---------- Input data ----------

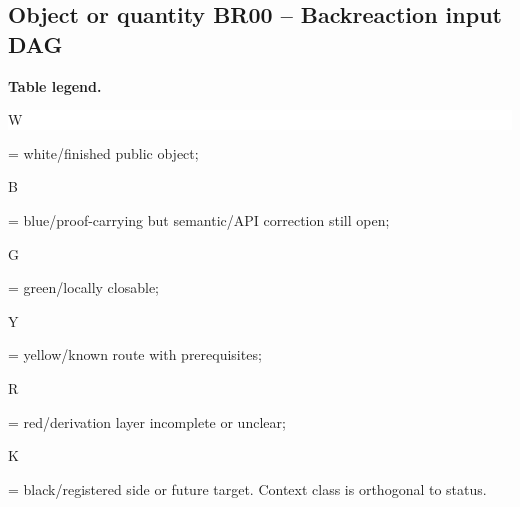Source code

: \subsection*{Object or quantity BR00 -- Backreaction input DAG}
\hypertarget{objproof:BR00}{}
\par\smallskip\noindent\begin{minipage}{0.99\linewidth}\footnotesize\raggedright\textbf{Table legend.} \colorbox{white}{\strut W} = white/finished public object; \colorbox{cyan!20}{\strut B} = blue/proof-carrying but semantic/API correction still open; \colorbox{green!18}{\strut G} = green/locally closable; \colorbox{yellow!25}{\strut Y} = yellow/known route with prerequisites; \colorbox{red!20}{\strut R} = red/derivation layer incomplete or unclear; \colorbox{black!18}{\strut K} = black/registered side or future target. Context class is orthogonal to status.\end{minipage}\par\vspace{0.25em}
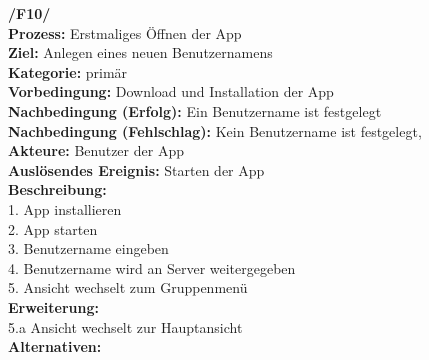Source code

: \textbf{/F10/} \\
\textbf{Prozess:} Erstmaliges Öffnen der App \\
\textbf{Ziel:} Anlegen eines neuen Benutzernamens \\
\textbf{Kategorie:} primär \\
\textbf{Vorbedingung:} Download und Installation der App \\
\textbf{Nachbedingung (Erfolg):} Ein Benutzername ist festgelegt \\
\textbf{Nachbedingung (Fehlschlag):} Kein Benutzername ist festgelegt,\\
\textbf{Akteure:} Benutzer der App \\
\textbf{Auslösendes Ereignis:} Starten der App\\
\textbf{Beschreibung:} \\
1. App installieren \\
2. App starten       \\
3. Benutzername eingeben \\
4. Benutzername wird an Server weitergegeben \\
5. Ansicht wechselt zum Gruppenmenü \\
\textbf{Erweiterung:} \\
5.a Ansicht wechselt zur Hauptansicht\\
\textbf{Alternativen:}


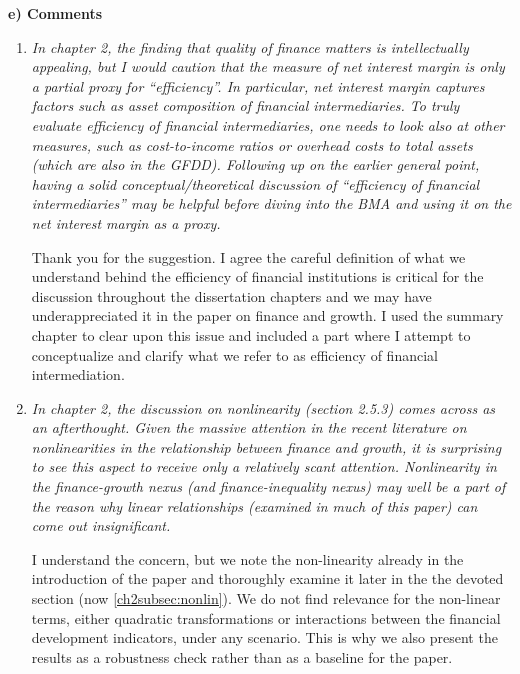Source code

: \textbf{e) Comments}
\begin{enumerate}
    \item \textit{In chapter 2, the finding that quality of finance matters is intellectually appealing, but I would caution that the measure of net interest margin is only a partial proxy for ``efficiency''. In particular, net interest margin captures factors such as asset composition of financial intermediaries. To truly evaluate efficiency of financial intermediaries, one needs to look also at other measures, such as cost-to-income ratios or overhead costs to total assets (which are also in the GFDD). Following up on the earlier general point, having a solid conceptual/theoretical discussion of ``efficiency of financial intermediaries'' may be helpful before diving into the BMA and using it on the net interest margin as a proxy.}
    
    Thank you for the suggestion. I agree the careful definition of what we understand behind the efficiency of financial institutions is critical for the discussion throughout the dissertation chapters and we may have underappreciated it in the paper on finance and growth. I used the summary chapter to clear upon this issue and included a part where I attempt to conceptualize and clarify what we refer to as efficiency of financial intermediation.
    
    \item \textit{In chapter 2, the discussion on nonlinearity (section 2.5.3) comes across as an afterthought. Given the massive attention in the recent literature on nonlinearities in the relationship between finance and growth, it is surprising to see this aspect to receive only a relatively scant attention. Nonlinearity in the finance-growth nexus (and finance-inequality nexus) may well be a part of the reason why linear relationships (examined in much of this paper) can come out insignificant.}
    
    I understand the concern, but we note the non-linearity already in the introduction of the paper and thoroughly examine it later in the the devoted section (now \ref{ch2subsec:nonlin}). We do not find relevance for the non-linear terms, either quadratic transformations or interactions between the financial development indicators, under any scenario. This is why we also present the results as a robustness check rather than as a baseline for the paper.


\end{enumerate}
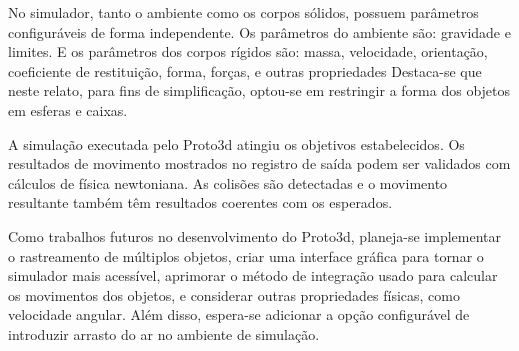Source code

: \documentclass[12pt]{article}
\begin{document}
No simulador, tanto o ambiente como os corpos sólidos, possuem parâmetros configuráveis de forma independente. Os parâmetros do ambiente são:  gravidade e limites. E os parâmetros dos corpos rígidos são: massa, velocidade, orientação, coeficiente de restituição, forma, forças, e outras propriedades Destaca-se que neste relato, para fins de simplificação, optou-se em restringir a forma dos objetos em esferas e caixas.

A simulação executada pelo Proto3d atingiu os objetivos estabelecidos. Os resultados de movimento mostrados no registro de saída podem ser validados com cálculos de física newtoniana. As colisões são detectadas e o movimento resultante também têm resultados coerentes com os esperados. 

Como trabalhos futuros no desenvolvimento do Proto3d, planeja-se implementar o rastreamento de múltiplos objetos, criar uma interface gráfica para tornar o simulador mais acessível, aprimorar o método de integração usado para calcular os movimentos dos objetos, e considerar outras propriedades físicas, como velocidade angular. Além disso, espera-se adicionar a opção configurável de introduzir arrasto do ar no ambiente de simulação.



\end{document}
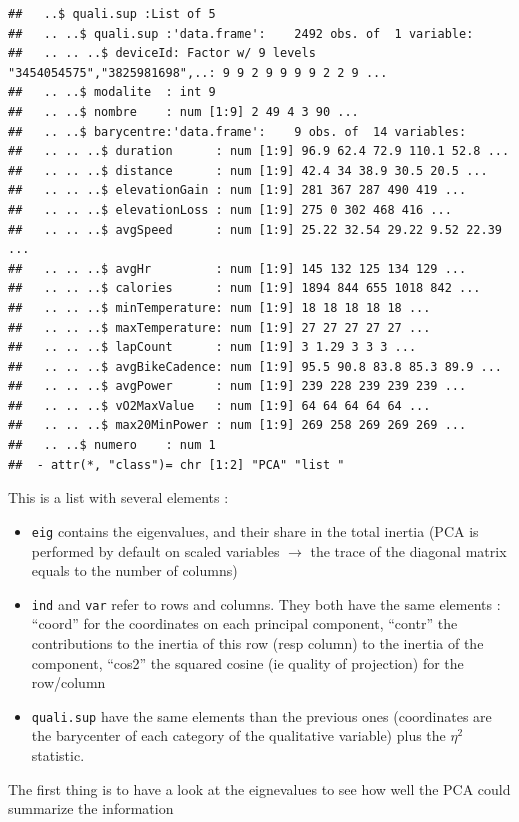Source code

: \documentclass[
]{book}
\providecommand{\tightlist}{%
  \setlength{\itemsep}{0pt}\setlength{\parskip}{0pt}}
\begin{document}
\begin{verbatim}
##   ..$ quali.sup :List of 5
##   .. ..$ quali.sup :'data.frame':	2492 obs. of  1 variable:
##   .. .. ..$ deviceId: Factor w/ 9 levels "3454054575","3825981698",..: 9 9 2 9 9 9 9 2 2 9 ...
##   .. ..$ modalite  : int 9
##   .. ..$ nombre    : num [1:9] 2 49 4 3 90 ...
##   .. ..$ barycentre:'data.frame':	9 obs. of  14 variables:
##   .. .. ..$ duration      : num [1:9] 96.9 62.4 72.9 110.1 52.8 ...
##   .. .. ..$ distance      : num [1:9] 42.4 34 38.9 30.5 20.5 ...
##   .. .. ..$ elevationGain : num [1:9] 281 367 287 490 419 ...
##   .. .. ..$ elevationLoss : num [1:9] 275 0 302 468 416 ...
##   .. .. ..$ avgSpeed      : num [1:9] 25.22 32.54 29.22 9.52 22.39 ...
##   .. .. ..$ avgHr         : num [1:9] 145 132 125 134 129 ...
##   .. .. ..$ calories      : num [1:9] 1894 844 655 1018 842 ...
##   .. .. ..$ minTemperature: num [1:9] 18 18 18 18 18 ...
##   .. .. ..$ maxTemperature: num [1:9] 27 27 27 27 27 ...
##   .. .. ..$ lapCount      : num [1:9] 3 1.29 3 3 3 ...
##   .. .. ..$ avgBikeCadence: num [1:9] 95.5 90.8 83.8 85.3 89.9 ...
##   .. .. ..$ avgPower      : num [1:9] 239 228 239 239 239 ...
##   .. .. ..$ vO2MaxValue   : num [1:9] 64 64 64 64 64 ...
##   .. .. ..$ max20MinPower : num [1:9] 269 258 269 269 269 ...
##   .. ..$ numero    : num 1
##  - attr(*, "class")= chr [1:2] "PCA" "list "
\end{verbatim}

This is a list with several elements :

\begin{itemize}
\tightlist
\item
  \texttt{eig} contains the eigenvalues, and their share in the total inertia (PCA is performed by default on scaled variables \(\rightarrow\) the trace of the diagonal matrix equals to the number of columns)
\item
  \texttt{ind} and \texttt{var} refer to rows and columns. They both have the same elements : ``coord'' for the coordinates on each principal component, ``contr'' the contributions to the inertia of this row (resp column) to the inertia of the component, ``cos2'' the squared cosine (ie quality of projection) for the row/column
\item
  \texttt{quali.sup} have the same elements than the previous ones (coordinates are the barycenter of each category of the qualitative variable) plus the \(\eta^2\) statistic.
\end{itemize}

The first thing is to have a look at the eignevalues to see how well the PCA could summarize the information
\end{document}
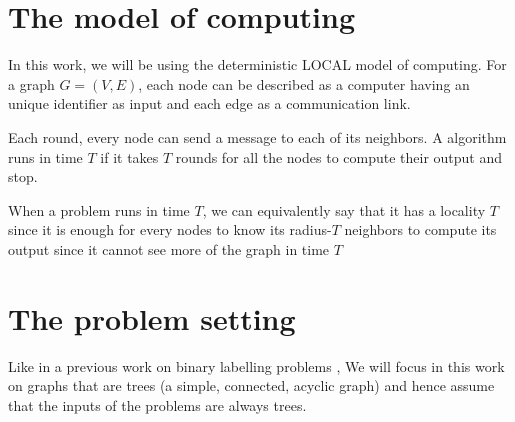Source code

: \section{The model of computing}
In this work, we will be using the deterministic LOCAL model \cite{locality,locality2} of computing. For a graph $G=(V,E)$, each node can be described as a computer having an unique identifier as input and each edge as a communication link.

Each round, every node can send a message to each of its neighbors. A algorithm runs in time $T$ if it takes $T$ rounds for all the nodes to compute their output and stop.

When a problem runs in time $T$, we can equivalently say that it has a locality $T$ since it is enough for every nodes to know its radius-$T$ neighbors to compute its output since it cannot see more of the graph in time $T$
\section{The problem setting}
Like in a previous work on binary labelling problems \cite{1}, We will focus in this work on graphs that are trees (a simple, connected, acyclic graph) and hence assume that the inputs of the problems are always trees.
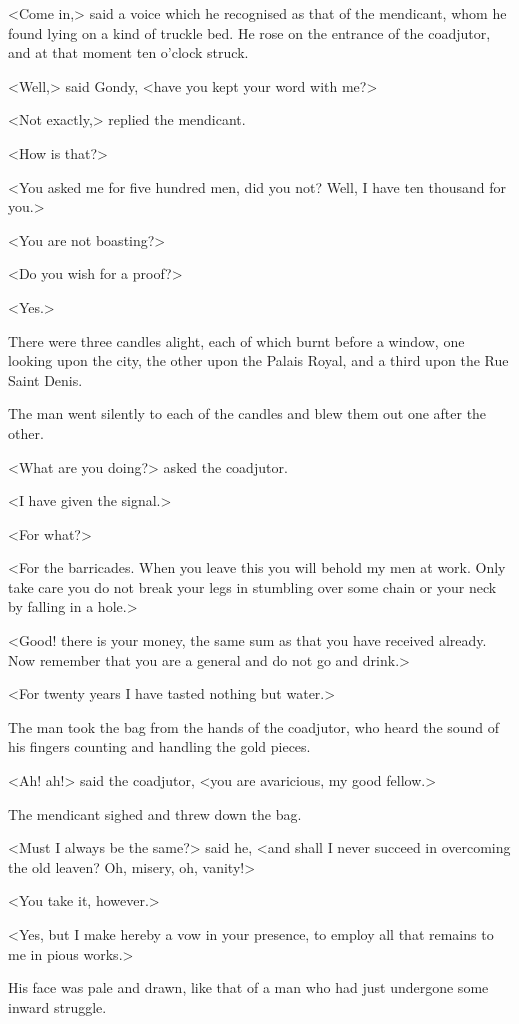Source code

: <Come in,> said a voice which he recognised as that of the mendicant, whom he found lying on a kind of truckle bed. He rose on the entrance of the coadjutor, and at that moment ten o'clock struck.

<Well,> said Gondy, <have you kept your word with me?>

<Not exactly,> replied the mendicant.

<How is that?>

<You asked me for five hundred men, did you not? Well, I have ten thousand for you.>

<You are not boasting?>

<Do you wish for a proof?>

<Yes.>

There were three candles alight, each of which burnt before a window, one looking upon the city, the other upon the Palais Royal, and a third upon the Rue Saint Denis.

The man went silently to each of the candles and blew them out one after the other.

<What are you doing?> asked the coadjutor.

<I have given the signal.>

<For what?>

<For the barricades. When you leave this you will behold my men at work. Only take care you do not break your legs in stumbling over some chain or your neck by falling in a hole.>

<Good! there is your money, the same sum as that you have received already. Now remember that you are a general and do not go and drink.>

<For twenty years I have tasted nothing but water.>

The man took the bag from the hands of the coadjutor, who heard the sound of his fingers counting and handling the gold pieces.

<Ah! ah!> said the coadjutor, <you are avaricious, my good fellow.>

The mendicant sighed and threw down the bag.

<Must I always be the same?> said he, <and shall I never succeed in overcoming the old leaven? Oh, misery, oh, vanity!>

<You take it, however.>

<Yes, but I make hereby a vow in your presence, to employ all that remains to me in pious works.>

His face was pale and drawn, like that of a man who had just undergone some inward struggle.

----------

→ Exercise brief:
Please repeat exactly the data above from its first line to the line that contains "3. Benutzername eingeben \\", inclusive, and leave every picture out.

→ Response area:
Source code

: \subsection*{Object or quantity BR00 -- Backreaction input DAG}
\hypertarget{objproof:BR00}{}
\par\smallskip\noindent\begin{minipage}{0.99\linewidth}\footnotesize\raggedright\textbf{Table legend.} \colorbox{white}{\strut W} = white/finished public object; \colorbox{cyan!20}{\strut B} = blue/proof-carrying but semantic/API correction still open; \colorbox{green!18}{\strut G} = green/locally closable; \colorbox{yellow!25}{\strut Y} = yellow/known route with prerequisites; \colorbox{red!20}{\strut R} = red/derivation layer incomplete or unclear; \colorbox{black!18}{\strut K} = black/registered side or future target. Context class is orthogonal to status.\end{minipage}\par\vspace{0.25em}
Source code

: \textbf{/F10/} \\
\textbf{Prozess:} Erstmaliges Öffnen der App \\
\textbf{Ziel:} Anlegen eines neuen Benutzernamens \\
\textbf{Kategorie:} primär \\
\textbf{Vorbedingung:} Download und Installation der App \\
\textbf{Nachbedingung (Erfolg):} Ein Benutzername ist festgelegt \\
\textbf{Nachbedingung (Fehlschlag):} Kein Benutzername ist festgelegt,\\
\textbf{Akteure:} Benutzer der App \\
\textbf{Auslösendes Ereignis:} Starten der App\\
\textbf{Beschreibung:} \\
1. App installieren \\
2. App starten       \\
3. Benutzername eingeben \\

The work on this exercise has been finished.